Dataset items
______________________________
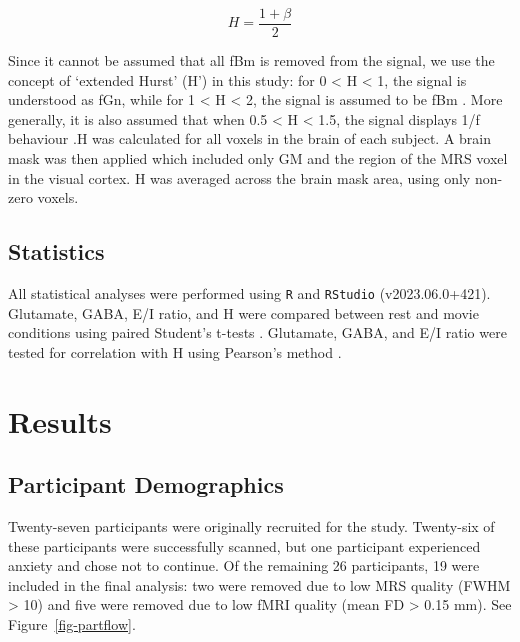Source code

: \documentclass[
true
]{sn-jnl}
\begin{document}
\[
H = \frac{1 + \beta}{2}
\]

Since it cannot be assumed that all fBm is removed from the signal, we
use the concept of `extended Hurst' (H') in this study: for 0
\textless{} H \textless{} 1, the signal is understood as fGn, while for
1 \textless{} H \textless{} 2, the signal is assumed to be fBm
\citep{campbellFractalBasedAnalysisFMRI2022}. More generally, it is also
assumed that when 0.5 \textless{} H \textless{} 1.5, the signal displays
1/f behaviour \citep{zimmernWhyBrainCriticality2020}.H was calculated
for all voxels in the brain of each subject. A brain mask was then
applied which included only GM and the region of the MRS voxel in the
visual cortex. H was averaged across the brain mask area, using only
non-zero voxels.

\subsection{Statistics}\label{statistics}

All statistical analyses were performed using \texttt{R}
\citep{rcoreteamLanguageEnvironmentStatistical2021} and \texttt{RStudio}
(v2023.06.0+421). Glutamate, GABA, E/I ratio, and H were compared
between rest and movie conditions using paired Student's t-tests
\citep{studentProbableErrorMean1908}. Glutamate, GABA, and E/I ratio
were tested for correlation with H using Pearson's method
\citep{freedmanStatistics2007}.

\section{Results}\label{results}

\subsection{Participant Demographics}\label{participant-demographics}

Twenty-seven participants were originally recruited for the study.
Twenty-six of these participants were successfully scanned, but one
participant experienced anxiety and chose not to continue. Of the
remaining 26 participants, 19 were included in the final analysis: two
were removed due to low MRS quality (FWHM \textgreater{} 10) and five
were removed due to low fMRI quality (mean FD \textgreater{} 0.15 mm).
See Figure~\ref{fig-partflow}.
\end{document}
______________________________
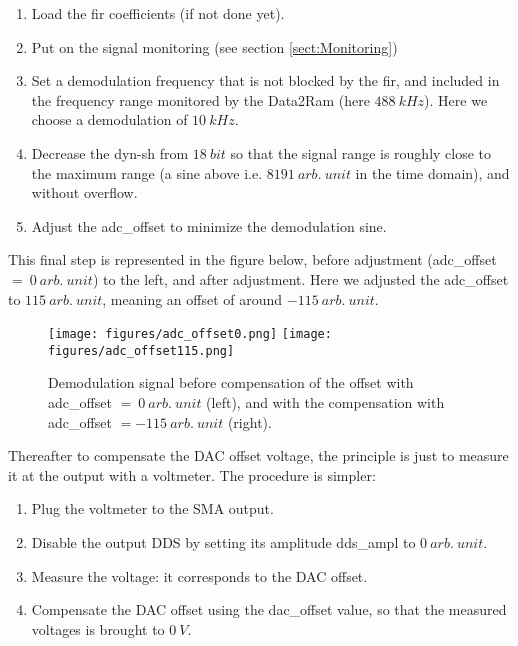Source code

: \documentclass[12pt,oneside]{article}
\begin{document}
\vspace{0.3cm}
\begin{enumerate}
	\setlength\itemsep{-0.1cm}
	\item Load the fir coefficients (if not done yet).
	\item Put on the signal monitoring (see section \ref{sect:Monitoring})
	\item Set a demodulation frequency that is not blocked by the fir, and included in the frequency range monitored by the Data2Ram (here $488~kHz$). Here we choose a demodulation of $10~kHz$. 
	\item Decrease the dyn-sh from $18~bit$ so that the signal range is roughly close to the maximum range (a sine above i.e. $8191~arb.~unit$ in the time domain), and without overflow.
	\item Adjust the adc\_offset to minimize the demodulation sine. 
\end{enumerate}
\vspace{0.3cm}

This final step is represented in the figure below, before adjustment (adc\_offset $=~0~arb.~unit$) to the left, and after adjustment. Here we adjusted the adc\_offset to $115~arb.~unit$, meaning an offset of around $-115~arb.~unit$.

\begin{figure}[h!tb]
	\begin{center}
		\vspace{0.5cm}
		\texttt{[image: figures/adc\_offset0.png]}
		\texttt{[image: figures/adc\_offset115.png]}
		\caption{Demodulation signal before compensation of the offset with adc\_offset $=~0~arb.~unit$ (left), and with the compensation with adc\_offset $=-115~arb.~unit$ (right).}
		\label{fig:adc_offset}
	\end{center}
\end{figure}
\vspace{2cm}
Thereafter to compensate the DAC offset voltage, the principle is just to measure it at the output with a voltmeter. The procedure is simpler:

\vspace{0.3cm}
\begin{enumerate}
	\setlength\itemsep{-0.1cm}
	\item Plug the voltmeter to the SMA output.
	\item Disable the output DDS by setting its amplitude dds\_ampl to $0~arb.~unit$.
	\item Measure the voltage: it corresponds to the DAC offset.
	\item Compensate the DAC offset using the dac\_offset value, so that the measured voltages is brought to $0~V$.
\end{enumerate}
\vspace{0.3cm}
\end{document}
______________________________
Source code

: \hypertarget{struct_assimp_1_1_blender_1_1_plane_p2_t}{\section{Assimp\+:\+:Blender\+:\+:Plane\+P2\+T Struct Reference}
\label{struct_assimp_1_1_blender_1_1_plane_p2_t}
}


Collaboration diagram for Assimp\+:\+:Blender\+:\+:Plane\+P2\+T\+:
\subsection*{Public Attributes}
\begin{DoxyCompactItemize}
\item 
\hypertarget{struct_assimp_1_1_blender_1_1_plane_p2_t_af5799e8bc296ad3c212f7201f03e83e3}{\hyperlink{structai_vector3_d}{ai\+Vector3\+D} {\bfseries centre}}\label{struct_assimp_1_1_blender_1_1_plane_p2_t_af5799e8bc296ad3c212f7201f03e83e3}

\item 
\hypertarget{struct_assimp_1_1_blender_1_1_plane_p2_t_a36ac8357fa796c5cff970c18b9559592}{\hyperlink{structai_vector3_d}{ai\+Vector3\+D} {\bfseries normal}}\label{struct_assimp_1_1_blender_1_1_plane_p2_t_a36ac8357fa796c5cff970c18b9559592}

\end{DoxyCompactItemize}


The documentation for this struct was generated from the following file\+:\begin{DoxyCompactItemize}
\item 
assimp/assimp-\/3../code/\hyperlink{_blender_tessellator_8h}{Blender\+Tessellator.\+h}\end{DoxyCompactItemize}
______________________________
* **Your instructions**: Where a line above holds the string "from", copy that line.

* **Task output**:
Since it cannot be assumed that all fBm is removed from the signal, we
	\item Decrease the dyn-sh from $18~bit$ so that the signal range is roughly close to the maximum range (a sine above i.e. $8191~arb.~unit$ in the time domain), and without overflow.
The documentation for this struct was generated from the following file\+:\begin{DoxyCompactItemize}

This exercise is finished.